### What is being asked:
Exact copy, pictures excluded: write out every line below.

(Document images with source code)
===

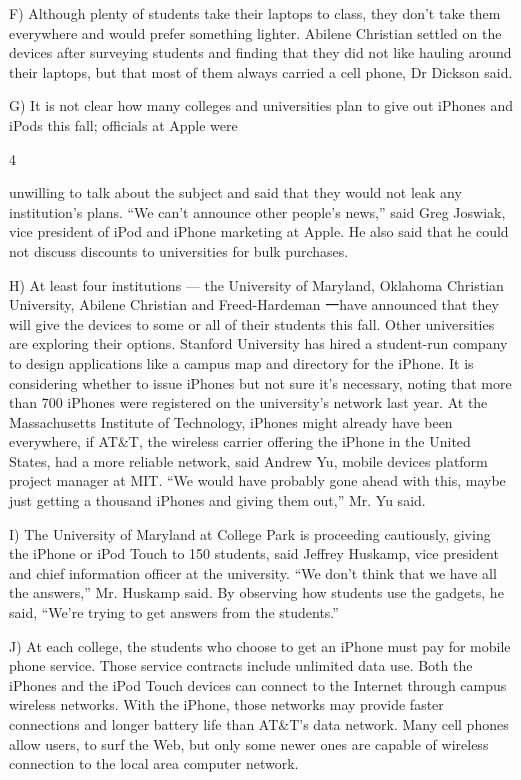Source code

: \documentclass[UTF8,11pt]{ctexart}
\begin{document}
F) Although plenty of students take their laptops to class, they don’t take them everywhere and would prefer something lighter. Abilene Christian settled on the devices after surveying students and finding that they did not like hauling around their laptops, but that most of them always carried a cell phone, Dr Dickson said.


G) It is not clear how many colleges and universities plan to give out iPhones and iPods this fall; officials at Apple were


4


unwilling to talk about the subject and said that they would not leak any institution’s plans. “We can’t announce other people’s news,” said Greg Joswiak, vice president of iPod and iPhone marketing at Apple. He also said that he could not discuss discounts to universities for bulk purchases.


H) At least four institutions — the University of Maryland, Oklahoma Christian University, Abilene Christian and Freed-Hardeman 一have announced that they will give the devices to some or all of their students this fall. Other universities are exploring their options. Stanford University has hired a student-run company to design applications like a campus map and directory for the iPhone. It is considering whether to issue iPhones but not sure it’s necessary, noting that more than 700 iPhones were registered on the university’s network last year. At the Massachusetts Institute of Technology, iPhones might already have been everywhere, if AT\&T, the wireless carrier offering the iPhone in the United States, had a more reliable network, said Andrew Yu, mobile devices platform project manager at MIT. “We would have probably gone ahead with this, maybe just getting a thousand iPhones and giving them out,” Mr. Yu said.


I) The University of Maryland at College Park is proceeding cautiously, giving the iPhone or iPod Touch to 150 students, said Jeffrey Huskamp, vice president and chief information officer at the university. “We don’t think that we have all the answers,” Mr. Huskamp said. By observing how students use the gadgets, he said, “We’re trying to get answers from the students.”


J) At each college, the students who choose to get an iPhone must pay for mobile phone service. Those service contracts include unlimited data use. Both the iPhones and the iPod Touch devices can connect to the Internet through campus wireless networks. With the iPhone, those networks may provide faster connections and longer battery life than AT\&T’s data network. Many cell phones allow users, to surf the Web, but only some newer ones are capable of wireless connection to the local area computer network.
\end{document}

===

### Solution to this exercise:
Source code

: \documentclass[UTF8,11pt]{ctexart}
\begin{document}
F) Although plenty of students take their laptops to class, they don’t take them everywhere and would prefer something lighter. Abilene Christian settled on the devices after surveying students and finding that they did not like hauling around their laptops, but that most of them always carried a cell phone, Dr Dickson said.


G) It is not clear how many colleges and universities plan to give out iPhones and iPods this fall; officials at Apple were


4


unwilling to talk about the subject and said that they would not leak any institution’s plans. “We can’t announce other people’s news,” said Greg Joswiak, vice president of iPod and iPhone marketing at Apple. He also said that he could not discuss discounts to universities for bulk purchases.


H) At least four institutions — the University of Maryland, Oklahoma Christian University, Abilene Christian and Freed-Hardeman 一have announced that they will give the devices to some or all of their students this fall. Other universities are exploring their options. Stanford University has hired a student-run company to design applications like a campus map and directory for the iPhone. It is considering whether to issue iPhones but not sure it’s necessary, noting that more than 700 iPhones were registered on the university’s network last year. At the Massachusetts Institute of Technology, iPhones might already have been everywhere, if AT\&T, the wireless carrier offering the iPhone in the United States, had a more reliable network, said Andrew Yu, mobile devices platform project manager at MIT. “We would have probably gone ahead with this, maybe just getting a thousand iPhones and giving them out,” Mr. Yu said.


I) The University of Maryland at College Park is proceeding cautiously, giving the iPhone or iPod Touch to 150 students, said Jeffrey Huskamp, vice president and chief information officer at the university. “We don’t think that we have all the answers,” Mr. Huskamp said. By observing how students use the gadgets, he said, “We’re trying to get answers from the students.”


J) At each college, the students who choose to get an iPhone must pay for mobile phone service. Those service contracts include unlimited data use. Both the iPhones and the iPod Touch devices can connect to the Internet through campus wireless networks. With the iPhone, those networks may provide faster connections and longer battery life than AT\&T’s data network. Many cell phones allow users, to surf the Web, but only some newer ones are capable of wireless connection to the local area computer network.
\end{document}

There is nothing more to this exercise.